Instructions for the task: From the records below, determine the number of lines containing "argument". Output that number alone.
■ ■ ■ ■
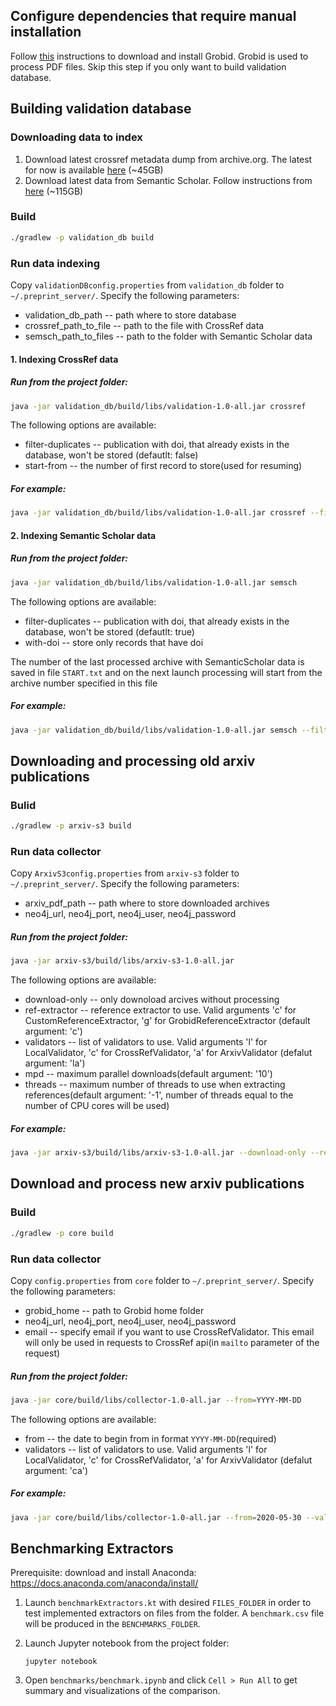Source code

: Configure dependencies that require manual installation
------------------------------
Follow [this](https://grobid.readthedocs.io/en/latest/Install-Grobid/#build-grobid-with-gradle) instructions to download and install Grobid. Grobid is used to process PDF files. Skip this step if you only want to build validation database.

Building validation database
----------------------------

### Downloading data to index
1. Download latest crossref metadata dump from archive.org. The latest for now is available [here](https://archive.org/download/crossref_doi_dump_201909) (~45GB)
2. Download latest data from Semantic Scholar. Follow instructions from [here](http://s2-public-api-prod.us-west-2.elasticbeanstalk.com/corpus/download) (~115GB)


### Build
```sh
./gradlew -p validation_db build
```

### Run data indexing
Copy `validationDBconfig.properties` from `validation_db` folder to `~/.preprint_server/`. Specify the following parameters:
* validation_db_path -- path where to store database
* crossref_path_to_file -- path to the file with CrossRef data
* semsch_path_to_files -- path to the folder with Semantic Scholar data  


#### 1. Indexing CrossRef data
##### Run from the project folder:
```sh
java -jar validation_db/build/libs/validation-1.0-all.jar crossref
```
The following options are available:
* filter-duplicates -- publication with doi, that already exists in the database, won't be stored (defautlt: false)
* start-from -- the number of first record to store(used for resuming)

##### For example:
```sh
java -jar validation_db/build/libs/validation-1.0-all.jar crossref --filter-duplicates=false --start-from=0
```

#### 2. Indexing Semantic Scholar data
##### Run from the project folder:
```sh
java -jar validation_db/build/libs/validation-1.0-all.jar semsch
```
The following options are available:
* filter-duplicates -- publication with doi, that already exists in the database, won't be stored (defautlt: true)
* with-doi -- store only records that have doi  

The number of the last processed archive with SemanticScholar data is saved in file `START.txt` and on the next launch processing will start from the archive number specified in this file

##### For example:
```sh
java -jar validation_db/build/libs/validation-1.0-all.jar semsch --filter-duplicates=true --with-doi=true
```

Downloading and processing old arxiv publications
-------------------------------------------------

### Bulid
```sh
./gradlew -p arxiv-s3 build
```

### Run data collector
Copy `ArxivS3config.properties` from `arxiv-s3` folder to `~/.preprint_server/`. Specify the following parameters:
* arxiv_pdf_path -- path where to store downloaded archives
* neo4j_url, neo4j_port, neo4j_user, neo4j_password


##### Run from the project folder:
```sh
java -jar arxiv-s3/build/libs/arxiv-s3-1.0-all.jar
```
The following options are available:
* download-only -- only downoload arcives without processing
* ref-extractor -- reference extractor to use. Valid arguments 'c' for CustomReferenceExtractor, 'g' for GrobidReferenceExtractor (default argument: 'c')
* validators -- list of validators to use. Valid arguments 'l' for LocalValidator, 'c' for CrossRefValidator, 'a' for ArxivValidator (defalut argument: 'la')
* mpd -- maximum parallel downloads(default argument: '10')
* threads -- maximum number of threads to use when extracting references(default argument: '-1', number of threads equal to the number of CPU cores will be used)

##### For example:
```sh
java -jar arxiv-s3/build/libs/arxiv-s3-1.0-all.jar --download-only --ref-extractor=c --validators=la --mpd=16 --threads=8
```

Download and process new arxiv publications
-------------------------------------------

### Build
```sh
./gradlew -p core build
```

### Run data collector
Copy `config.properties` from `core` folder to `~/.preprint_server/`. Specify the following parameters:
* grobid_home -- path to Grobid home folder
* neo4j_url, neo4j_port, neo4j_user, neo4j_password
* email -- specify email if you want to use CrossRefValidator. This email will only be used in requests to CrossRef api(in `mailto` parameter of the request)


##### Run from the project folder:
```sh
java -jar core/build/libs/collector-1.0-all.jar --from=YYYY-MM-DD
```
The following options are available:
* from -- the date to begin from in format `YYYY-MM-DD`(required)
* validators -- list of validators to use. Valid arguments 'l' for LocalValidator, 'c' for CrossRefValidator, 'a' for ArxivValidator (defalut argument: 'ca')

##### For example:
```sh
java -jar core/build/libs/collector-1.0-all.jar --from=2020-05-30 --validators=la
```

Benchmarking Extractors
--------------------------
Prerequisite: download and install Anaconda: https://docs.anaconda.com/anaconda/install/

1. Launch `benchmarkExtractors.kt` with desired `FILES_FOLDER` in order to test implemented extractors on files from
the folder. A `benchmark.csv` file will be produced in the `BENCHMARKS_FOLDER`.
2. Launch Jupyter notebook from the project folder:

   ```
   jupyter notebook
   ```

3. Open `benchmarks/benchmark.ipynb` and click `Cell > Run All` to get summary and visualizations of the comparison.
■ ■ ■ ■
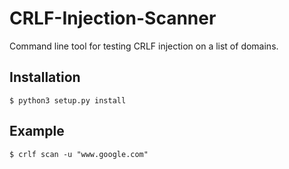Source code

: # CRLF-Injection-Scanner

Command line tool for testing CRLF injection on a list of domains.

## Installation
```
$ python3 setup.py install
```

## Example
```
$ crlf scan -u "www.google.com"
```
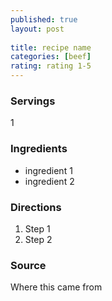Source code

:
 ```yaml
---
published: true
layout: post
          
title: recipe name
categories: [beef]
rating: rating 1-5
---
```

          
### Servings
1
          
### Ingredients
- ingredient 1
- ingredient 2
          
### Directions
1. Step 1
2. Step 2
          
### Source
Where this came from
■ ■ ■ ■
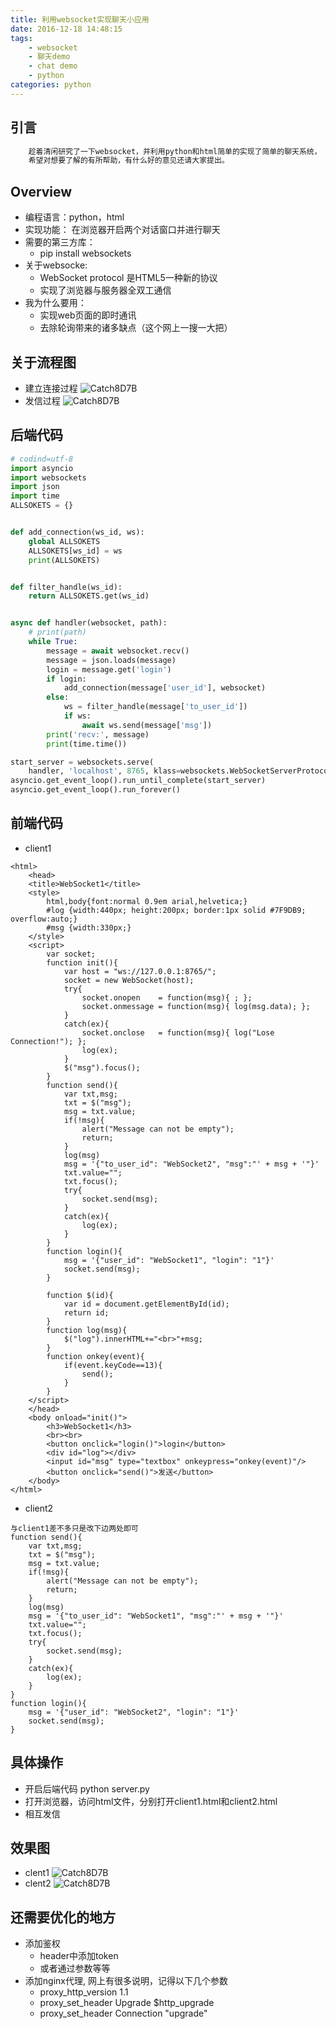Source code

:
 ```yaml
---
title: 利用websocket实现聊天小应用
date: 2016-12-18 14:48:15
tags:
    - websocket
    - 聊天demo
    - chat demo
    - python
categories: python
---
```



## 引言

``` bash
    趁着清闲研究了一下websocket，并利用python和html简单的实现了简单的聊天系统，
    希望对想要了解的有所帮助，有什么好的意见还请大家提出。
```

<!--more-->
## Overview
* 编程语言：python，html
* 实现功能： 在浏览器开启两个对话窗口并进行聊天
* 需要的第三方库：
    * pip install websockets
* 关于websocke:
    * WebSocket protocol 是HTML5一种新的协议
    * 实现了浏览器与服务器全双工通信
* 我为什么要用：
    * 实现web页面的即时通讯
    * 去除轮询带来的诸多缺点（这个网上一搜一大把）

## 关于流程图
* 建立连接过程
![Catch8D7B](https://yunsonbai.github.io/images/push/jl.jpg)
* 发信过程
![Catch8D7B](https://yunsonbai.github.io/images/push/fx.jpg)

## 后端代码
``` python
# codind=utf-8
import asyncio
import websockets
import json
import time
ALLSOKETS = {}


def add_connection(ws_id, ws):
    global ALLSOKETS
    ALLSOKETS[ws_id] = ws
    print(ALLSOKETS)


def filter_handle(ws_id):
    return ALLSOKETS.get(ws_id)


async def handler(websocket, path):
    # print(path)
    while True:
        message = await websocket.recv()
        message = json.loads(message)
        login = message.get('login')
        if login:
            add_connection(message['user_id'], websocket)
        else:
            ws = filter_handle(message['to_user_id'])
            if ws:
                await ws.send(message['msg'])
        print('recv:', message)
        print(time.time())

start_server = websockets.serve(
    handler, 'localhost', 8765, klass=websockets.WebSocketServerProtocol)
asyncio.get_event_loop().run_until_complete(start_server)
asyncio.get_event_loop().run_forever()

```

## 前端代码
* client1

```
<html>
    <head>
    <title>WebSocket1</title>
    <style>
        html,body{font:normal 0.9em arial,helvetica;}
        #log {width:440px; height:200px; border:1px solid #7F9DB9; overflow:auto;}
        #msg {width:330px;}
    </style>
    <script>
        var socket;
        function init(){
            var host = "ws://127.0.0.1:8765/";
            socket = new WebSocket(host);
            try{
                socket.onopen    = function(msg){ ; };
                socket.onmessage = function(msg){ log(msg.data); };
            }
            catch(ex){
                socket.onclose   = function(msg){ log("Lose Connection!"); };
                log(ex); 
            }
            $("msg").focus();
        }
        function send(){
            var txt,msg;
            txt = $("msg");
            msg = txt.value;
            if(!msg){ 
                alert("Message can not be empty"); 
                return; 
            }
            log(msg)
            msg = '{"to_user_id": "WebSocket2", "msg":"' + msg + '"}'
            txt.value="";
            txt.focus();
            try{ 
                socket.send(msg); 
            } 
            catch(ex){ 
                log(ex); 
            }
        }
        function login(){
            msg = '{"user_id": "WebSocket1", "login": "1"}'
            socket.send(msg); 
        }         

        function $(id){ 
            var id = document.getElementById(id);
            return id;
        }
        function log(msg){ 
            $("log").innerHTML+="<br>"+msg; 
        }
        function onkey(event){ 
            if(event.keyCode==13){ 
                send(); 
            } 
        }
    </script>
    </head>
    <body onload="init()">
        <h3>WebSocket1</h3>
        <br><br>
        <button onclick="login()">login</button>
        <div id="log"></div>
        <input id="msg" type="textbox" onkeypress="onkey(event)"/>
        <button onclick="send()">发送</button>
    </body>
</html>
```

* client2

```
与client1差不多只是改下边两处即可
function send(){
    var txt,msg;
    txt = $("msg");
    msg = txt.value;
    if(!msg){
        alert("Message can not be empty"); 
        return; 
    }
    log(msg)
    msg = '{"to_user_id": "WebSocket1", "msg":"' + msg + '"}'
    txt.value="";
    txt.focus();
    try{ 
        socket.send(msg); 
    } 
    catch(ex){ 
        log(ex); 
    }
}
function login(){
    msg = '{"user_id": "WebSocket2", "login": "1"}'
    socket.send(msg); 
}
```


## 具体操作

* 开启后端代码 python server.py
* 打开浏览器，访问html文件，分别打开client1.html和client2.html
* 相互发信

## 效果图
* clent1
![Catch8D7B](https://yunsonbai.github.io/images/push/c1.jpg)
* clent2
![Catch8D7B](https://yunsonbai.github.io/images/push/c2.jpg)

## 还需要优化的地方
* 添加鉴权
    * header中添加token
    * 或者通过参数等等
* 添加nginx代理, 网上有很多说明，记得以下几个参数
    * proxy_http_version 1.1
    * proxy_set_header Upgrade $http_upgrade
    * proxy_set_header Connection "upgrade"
■ ■ ■ ■
Written solution: 5